> _TO DO_
The records below are to be transcribed word for word.

───

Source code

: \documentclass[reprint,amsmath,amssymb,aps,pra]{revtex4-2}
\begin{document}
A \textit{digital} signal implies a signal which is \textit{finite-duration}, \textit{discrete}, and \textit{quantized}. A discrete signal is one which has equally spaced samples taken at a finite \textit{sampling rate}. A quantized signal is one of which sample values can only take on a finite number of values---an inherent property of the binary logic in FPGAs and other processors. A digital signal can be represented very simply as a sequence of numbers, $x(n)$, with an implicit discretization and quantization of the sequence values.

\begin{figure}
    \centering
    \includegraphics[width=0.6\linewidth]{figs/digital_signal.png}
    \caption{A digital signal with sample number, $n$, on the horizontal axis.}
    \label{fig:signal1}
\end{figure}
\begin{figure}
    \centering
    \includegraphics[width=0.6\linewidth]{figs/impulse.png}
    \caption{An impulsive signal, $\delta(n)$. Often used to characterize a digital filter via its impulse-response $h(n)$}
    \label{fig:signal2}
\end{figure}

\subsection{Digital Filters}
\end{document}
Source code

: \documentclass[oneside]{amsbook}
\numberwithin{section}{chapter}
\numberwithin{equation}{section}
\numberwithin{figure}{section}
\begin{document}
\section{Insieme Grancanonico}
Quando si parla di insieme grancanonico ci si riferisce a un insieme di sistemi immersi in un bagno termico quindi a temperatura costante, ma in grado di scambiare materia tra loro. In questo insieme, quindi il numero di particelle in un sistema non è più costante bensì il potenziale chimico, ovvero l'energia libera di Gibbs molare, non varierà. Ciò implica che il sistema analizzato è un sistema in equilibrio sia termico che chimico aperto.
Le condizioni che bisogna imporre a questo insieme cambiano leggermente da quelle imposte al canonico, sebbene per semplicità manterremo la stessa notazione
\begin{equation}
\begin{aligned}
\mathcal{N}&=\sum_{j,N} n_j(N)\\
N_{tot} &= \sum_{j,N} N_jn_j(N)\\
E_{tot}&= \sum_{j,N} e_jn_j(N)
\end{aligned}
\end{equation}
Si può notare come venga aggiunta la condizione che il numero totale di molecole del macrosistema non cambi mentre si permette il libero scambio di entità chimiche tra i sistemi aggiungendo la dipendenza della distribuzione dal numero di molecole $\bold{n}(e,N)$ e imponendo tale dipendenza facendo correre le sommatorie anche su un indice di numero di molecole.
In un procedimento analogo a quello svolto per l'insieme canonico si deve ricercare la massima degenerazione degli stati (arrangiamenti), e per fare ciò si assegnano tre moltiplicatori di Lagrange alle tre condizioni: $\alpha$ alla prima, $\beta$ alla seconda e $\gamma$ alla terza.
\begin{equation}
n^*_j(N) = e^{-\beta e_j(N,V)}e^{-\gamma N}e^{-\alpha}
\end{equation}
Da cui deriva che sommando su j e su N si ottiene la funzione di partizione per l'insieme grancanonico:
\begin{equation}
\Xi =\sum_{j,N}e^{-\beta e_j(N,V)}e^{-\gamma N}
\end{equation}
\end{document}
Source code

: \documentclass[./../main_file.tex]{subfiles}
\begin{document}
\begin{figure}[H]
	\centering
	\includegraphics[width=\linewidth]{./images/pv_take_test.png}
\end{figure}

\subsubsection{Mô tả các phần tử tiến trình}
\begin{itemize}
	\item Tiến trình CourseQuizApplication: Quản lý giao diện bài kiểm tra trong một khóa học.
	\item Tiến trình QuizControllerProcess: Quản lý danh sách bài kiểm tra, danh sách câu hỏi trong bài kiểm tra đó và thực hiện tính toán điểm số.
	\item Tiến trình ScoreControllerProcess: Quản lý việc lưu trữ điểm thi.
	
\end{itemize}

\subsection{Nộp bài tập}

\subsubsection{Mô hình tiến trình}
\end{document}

───

> _OUTPUT FOR THIS EXERCISE_
Source code

: \documentclass[reprint,amsmath,amssymb,aps,pra]{revtex4-2}
\begin{document}
A \textit{digital} signal implies a signal which is \textit{finite-duration}, \textit{discrete}, and \textit{quantized}. A discrete signal is one which has equally spaced samples taken at a finite \textit{sampling rate}. A quantized signal is one of which sample values can only take on a finite number of values---an inherent property of the binary logic in FPGAs and other processors. A digital signal can be represented very simply as a sequence of numbers, $x(n)$, with an implicit discretization and quantization of the sequence values.

\begin{figure}
    \centering
    \includegraphics[width=0.6\linewidth]{figs/digital_signal.png}
    \caption{A digital signal with sample number, $n$, on the horizontal axis.}
    \label{fig:signal1}
\end{figure}
\begin{figure}
    \centering
    \includegraphics[width=0.6\linewidth]{figs/impulse.png}
    \caption{An impulsive signal, $\delta(n)$. Often used to characterize a digital filter via its impulse-response $h(n)$}
    \label{fig:signal2}
\end{figure}

\subsection{Digital Filters}
\end{document}
Source code

: \documentclass[oneside]{amsbook}
\numberwithin{section}{chapter}
\numberwithin{equation}{section}
\numberwithin{figure}{section}
\begin{document}
\section{Insieme Grancanonico}
Quando si parla di insieme grancanonico ci si riferisce a un insieme di sistemi immersi in un bagno termico quindi a temperatura costante, ma in grado di scambiare materia tra loro. In questo insieme, quindi il numero di particelle in un sistema non è più costante bensì il potenziale chimico, ovvero l'energia libera di Gibbs molare, non varierà. Ciò implica che il sistema analizzato è un sistema in equilibrio sia termico che chimico aperto.
Le condizioni che bisogna imporre a questo insieme cambiano leggermente da quelle imposte al canonico, sebbene per semplicità manterremo la stessa notazione
\begin{equation}
\begin{aligned}
\mathcal{N}&=\sum_{j,N} n_j(N)\\
N_{tot} &= \sum_{j,N} N_jn_j(N)\\
E_{tot}&= \sum_{j,N} e_jn_j(N)
\end{aligned}
\end{equation}
Si può notare come venga aggiunta la condizione che il numero totale di molecole del macrosistema non cambi mentre si permette il libero scambio di entità chimiche tra i sistemi aggiungendo la dipendenza della distribuzione dal numero di molecole $\bold{n}(e,N)$ e imponendo tale dipendenza facendo correre le sommatorie anche su un indice di numero di molecole.
In un procedimento analogo a quello svolto per l'insieme canonico si deve ricercare la massima degenerazione degli stati (arrangiamenti), e per fare ciò si assegnano tre moltiplicatori di Lagrange alle tre condizioni: $\alpha$ alla prima, $\beta$ alla seconda e $\gamma$ alla terza.
\begin{equation}
n^*_j(N) = e^{-\beta e_j(N,V)}e^{-\gamma N}e^{-\alpha}
\end{equation}
Da cui deriva che sommando su j e su N si ottiene la funzione di partizione per l'insieme grancanonico:
\begin{equation}
\Xi =\sum_{j,N}e^{-\beta e_j(N,V)}e^{-\gamma N}
\end{equation}
\end{document}
Source code

: \documentclass[./../main_file.tex]{subfiles}
\begin{document}
\begin{figure}[H]
	\centering
	\includegraphics[width=\linewidth]{./images/pv_take_test.png}
\end{figure}

\subsubsection{Mô tả các phần tử tiến trình}
\begin{itemize}
	\item Tiến trình CourseQuizApplication: Quản lý giao diện bài kiểm tra trong một khóa học.
	\item Tiến trình QuizControllerProcess: Quản lý danh sách bài kiểm tra, danh sách câu hỏi trong bài kiểm tra đó và thực hiện tính toán điểm số.
	\item Tiến trình ScoreControllerProcess: Quản lý việc lưu trữ điểm thi.
	
\end{itemize}

\subsection{Nộp bài tập}

\subsubsection{Mô hình tiến trình}
\end{document}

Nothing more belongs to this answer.